Effects of a Modified Long-Acting Cocktail on Analgesia and Enhanced Recovery After Total Hip Arthroplasty: A Double-Blinded Randomized Clinical Trial

J Arthroplasty. 2024 May 10:S0883-5403(24)00452-2. doi: 10.1016/j.arth.2024.05.019. Online ahead of print.

Abstract

Background: We compared the efficacy and safety of a modified cocktail for postoperative analgesia and early functional rehabilitation in patients undergoing total hip arthroplasty (THA).

Methods: A prospective, double-blind randomized controlled trial was conducted with 200 patients who underwent unilateral primary THA at our hospital. Magnesium sulfate and sodium bicarbonate were added to a traditional cocktail of ropivacaine, epinephrine, and dexamethasone. Primary outcome measures were visual analogue scale (VAS) pain scores at various intervals after surgery; morphine consumption for rescue analgesia after surgery; and time to first rescue analgesia. Secondary outcomes were hip function after surgery, daily walking distance, and quadriceps muscle strength. The third index was the incidence of postoperative adverse reactions.
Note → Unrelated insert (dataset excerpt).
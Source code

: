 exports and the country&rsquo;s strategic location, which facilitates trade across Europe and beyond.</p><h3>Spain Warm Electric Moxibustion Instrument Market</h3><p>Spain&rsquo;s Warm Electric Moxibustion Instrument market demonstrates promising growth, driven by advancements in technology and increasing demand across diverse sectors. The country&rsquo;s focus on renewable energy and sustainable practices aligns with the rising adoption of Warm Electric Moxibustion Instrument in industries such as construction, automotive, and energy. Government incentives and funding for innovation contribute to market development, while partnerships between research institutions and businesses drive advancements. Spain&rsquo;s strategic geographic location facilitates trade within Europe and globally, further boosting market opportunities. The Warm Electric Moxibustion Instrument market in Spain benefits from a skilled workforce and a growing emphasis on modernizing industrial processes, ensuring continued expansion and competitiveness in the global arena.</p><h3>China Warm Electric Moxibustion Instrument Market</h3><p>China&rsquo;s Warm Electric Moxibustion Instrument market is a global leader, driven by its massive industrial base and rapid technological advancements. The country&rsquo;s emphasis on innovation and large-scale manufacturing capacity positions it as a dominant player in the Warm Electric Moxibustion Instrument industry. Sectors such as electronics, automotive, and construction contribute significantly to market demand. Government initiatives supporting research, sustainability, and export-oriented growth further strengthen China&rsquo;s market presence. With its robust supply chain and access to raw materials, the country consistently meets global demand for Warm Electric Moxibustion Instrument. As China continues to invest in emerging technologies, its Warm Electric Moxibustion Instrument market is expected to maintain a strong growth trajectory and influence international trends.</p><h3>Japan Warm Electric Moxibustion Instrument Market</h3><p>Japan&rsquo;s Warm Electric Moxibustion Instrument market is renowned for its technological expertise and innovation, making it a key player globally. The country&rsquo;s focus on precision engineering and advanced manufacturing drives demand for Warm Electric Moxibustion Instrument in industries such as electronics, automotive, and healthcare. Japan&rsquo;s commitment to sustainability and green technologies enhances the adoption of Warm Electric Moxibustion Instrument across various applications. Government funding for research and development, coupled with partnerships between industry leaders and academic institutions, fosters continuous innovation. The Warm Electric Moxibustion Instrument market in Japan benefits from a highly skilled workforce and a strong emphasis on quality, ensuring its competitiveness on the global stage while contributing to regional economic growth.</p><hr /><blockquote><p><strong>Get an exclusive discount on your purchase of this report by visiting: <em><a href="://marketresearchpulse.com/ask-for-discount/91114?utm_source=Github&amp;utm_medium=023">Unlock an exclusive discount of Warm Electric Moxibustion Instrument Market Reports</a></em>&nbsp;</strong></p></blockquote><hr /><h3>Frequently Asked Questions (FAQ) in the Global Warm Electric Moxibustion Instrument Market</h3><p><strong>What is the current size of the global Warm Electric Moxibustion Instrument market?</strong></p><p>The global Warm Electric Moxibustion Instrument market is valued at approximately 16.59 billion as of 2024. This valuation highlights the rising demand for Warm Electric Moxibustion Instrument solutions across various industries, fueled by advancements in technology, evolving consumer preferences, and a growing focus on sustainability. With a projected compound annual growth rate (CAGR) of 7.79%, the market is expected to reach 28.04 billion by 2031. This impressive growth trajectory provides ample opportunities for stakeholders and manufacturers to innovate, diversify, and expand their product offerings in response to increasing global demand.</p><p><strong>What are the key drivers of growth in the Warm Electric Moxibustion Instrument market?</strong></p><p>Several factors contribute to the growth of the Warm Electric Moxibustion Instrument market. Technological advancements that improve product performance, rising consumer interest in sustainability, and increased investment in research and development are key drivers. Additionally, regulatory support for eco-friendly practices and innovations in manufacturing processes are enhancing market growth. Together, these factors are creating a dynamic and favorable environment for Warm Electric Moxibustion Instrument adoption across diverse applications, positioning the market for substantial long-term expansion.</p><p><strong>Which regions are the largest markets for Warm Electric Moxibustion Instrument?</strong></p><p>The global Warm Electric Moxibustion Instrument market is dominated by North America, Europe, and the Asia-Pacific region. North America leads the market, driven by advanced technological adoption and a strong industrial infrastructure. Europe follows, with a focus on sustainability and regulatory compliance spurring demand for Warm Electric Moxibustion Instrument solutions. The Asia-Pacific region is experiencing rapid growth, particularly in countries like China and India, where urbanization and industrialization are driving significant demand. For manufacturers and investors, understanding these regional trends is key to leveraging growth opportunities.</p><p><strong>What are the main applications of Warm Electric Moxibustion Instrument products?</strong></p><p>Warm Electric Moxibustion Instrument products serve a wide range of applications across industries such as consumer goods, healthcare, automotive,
Results: Morphine consumption was significantly lower in the modified cocktail group than in the control group in the first 24 hours after surgery (6.2 ± 6.0 versus 14.2 ± 6.4 mg, P < 0.001), as was total morphine consumption (10.0 ± 8.6 versus 19.2 ± 10.1 mg, P < 0.001). The duration of the first rescue analgesia was significantly prolonged (23.7 ± 10.3 versus 11.9 ± 5.8 mg, P < 0.001). Morphine consumption was also significantly reduced in the magnesium sulfate and sodium bicarbonate groups over a 24-hour period compared with that in the control group (9.4 ± 6.5 versus 14.2 ± 6.4 mg, P < 0.001, 9.6 ± 6.4 versus 14.2 ± 6.4 mg, P < 0.001). The modified cocktail group had significantly lower resting VAS pain scores than the control group at 6, 12, and 24 hours after surgery (P = 0.036, P = 0.010, and P = 0.017, respectively). The VAS pain scores during movement at 6 and 12 hours after surgery were also significantly lower than those in the control group (P = 0.045, P < 0.001, respectively). The modified cocktail, magnesium sulfate, and sodium bicarbonate groups showed better hip range of motion (P < 0.001, P = 0.013, P = 0.046, respectively) and longer walking distance (P < 0.001, P = 0.014, P = 0.019, respectively) on the first postoperative day, and levels of inflammatory markers were significantly reduced. The incidence of postoperative adverse reactions was similar among the four groups.

Conclusion: The modified cocktail with a new adjuvant can prolong the duration of postoperative analgesia, reduce the dosage of rescue analgesics, and accelerate early postoperative functional recovery in patients undergoing THA.

Keywords: Cocktail; Pain; Periarticular infiltration analgesia; Total hip arthroplasty.